AIM OF THE TASK: Could you repeat, exactly and with no pictures, only the lines from the start of the records through the line containing "se conecta con"?

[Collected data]
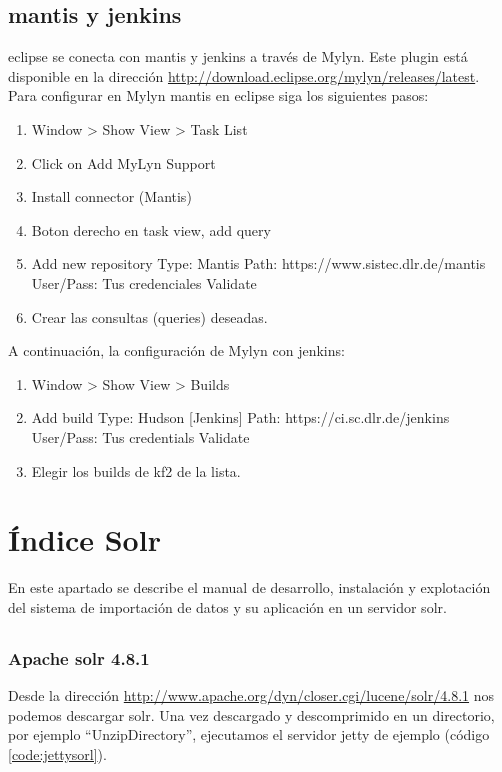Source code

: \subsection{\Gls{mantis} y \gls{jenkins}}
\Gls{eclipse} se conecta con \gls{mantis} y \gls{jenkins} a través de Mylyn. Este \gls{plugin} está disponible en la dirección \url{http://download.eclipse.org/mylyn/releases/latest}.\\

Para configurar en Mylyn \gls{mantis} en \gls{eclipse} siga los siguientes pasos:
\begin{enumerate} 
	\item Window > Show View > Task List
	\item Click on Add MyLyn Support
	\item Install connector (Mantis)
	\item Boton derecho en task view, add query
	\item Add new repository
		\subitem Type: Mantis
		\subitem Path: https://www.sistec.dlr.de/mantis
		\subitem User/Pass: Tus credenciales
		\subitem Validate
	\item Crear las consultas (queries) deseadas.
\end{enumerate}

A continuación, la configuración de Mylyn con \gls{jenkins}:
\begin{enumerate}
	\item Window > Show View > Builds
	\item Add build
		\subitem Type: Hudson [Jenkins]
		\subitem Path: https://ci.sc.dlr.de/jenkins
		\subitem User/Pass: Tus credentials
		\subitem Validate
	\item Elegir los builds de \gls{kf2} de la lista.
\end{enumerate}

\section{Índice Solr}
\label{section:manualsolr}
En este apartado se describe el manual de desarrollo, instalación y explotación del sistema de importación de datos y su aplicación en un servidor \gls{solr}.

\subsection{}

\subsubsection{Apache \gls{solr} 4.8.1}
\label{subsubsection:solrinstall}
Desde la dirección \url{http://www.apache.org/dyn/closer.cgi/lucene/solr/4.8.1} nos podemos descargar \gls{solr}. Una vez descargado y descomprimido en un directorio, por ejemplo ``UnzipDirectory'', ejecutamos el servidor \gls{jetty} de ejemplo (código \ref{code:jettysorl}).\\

ANSWER SECTION:
Source code

: \subsection{\Gls{mantis} y \gls{jenkins}}
\Gls{eclipse} se conecta con \gls{mantis} y \gls{jenkins} a través de Mylyn. Este \gls{plugin} está disponible en la dirección \url{http://download.eclipse.org/mylyn/releases/latest}.\\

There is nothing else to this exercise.